Task details | Transcribe the listing word for word. Begin at its first line and end with the line containing "at root folder".

◇ ◇ ◇ ◇

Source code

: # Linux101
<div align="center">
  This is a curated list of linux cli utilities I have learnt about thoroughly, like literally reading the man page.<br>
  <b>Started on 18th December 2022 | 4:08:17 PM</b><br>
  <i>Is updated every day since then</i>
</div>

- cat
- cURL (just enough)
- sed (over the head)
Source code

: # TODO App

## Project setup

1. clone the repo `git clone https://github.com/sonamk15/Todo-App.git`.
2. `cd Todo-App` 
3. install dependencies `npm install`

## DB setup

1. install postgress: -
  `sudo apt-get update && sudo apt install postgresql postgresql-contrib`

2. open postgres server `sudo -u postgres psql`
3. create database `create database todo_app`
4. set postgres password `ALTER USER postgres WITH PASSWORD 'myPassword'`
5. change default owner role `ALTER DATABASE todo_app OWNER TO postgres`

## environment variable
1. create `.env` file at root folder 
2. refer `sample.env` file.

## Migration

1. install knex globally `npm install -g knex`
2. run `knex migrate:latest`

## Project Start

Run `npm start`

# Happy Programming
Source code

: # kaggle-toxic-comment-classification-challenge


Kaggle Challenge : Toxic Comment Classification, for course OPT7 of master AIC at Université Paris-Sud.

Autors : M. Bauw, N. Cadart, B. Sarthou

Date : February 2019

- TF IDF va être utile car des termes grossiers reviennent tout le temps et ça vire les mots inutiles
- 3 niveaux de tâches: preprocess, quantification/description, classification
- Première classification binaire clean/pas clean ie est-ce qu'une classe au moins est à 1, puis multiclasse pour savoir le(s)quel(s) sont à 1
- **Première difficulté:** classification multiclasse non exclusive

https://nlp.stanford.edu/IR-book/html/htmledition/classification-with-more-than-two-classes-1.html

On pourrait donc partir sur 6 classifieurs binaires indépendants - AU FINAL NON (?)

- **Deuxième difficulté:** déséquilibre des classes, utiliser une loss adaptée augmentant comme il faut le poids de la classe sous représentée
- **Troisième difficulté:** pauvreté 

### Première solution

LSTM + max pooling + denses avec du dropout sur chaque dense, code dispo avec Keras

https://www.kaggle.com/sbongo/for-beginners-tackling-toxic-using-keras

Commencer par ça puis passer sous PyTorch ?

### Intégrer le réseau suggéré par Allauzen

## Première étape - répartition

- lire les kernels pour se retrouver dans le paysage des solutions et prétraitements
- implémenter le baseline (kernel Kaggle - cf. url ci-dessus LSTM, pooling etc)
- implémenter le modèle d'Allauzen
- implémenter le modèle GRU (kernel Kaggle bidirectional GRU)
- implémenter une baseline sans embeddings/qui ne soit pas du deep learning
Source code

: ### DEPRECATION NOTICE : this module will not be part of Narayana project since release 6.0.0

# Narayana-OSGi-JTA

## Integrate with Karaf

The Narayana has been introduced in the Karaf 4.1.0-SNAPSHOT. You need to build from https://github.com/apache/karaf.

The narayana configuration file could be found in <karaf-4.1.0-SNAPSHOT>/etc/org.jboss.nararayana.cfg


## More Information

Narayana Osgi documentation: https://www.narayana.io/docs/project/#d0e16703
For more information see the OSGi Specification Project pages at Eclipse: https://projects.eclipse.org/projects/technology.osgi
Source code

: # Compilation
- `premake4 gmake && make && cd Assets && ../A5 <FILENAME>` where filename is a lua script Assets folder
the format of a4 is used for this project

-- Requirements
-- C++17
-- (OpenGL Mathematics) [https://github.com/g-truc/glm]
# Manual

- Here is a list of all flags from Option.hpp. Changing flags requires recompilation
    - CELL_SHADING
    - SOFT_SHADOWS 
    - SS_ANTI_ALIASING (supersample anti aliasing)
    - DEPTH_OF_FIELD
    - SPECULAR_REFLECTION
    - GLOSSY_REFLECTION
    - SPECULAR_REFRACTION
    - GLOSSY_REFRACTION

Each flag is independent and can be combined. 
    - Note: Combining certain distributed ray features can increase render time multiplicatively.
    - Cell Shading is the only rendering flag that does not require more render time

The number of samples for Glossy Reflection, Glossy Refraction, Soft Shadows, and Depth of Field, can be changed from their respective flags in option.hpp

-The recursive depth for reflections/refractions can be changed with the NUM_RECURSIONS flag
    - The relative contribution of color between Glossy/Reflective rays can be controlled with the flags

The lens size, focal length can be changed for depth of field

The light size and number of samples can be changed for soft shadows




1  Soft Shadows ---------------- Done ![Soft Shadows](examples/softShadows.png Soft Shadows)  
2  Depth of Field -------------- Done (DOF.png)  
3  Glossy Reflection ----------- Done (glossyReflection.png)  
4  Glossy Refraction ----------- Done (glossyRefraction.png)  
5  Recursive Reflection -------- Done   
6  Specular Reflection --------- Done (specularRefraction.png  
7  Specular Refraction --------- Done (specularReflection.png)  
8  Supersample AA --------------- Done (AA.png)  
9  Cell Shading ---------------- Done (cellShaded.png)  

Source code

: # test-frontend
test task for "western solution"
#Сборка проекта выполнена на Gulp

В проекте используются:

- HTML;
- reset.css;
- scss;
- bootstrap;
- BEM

◇ ◇ ◇ ◇

Task answer |
Source code

: # Linux101
<div align="center">
  This is a curated list of linux cli utilities I have learnt about thoroughly, like literally reading the man page.<br>
  <b>Started on 18th December 2022 | 4:08:17 PM</b><br>
  <i>Is updated every day since then</i>
</div>

- cat
- cURL (just enough)
- sed (over the head)
Source code

: # TODO App

## Project setup

1. clone the repo `git clone https://github.com/sonamk15/Todo-App.git`.
2. `cd Todo-App` 
3. install dependencies `npm install`

## DB setup

1. install postgress: -
  `sudo apt-get update && sudo apt install postgresql postgresql-contrib`

2. open postgres server `sudo -u postgres psql`
3. create database `create database todo_app`
4. set postgres password `ALTER USER postgres WITH PASSWORD 'myPassword'`
5. change default owner role `ALTER DATABASE todo_app OWNER TO postgres`

## environment variable
1. create `.env` file at root folder 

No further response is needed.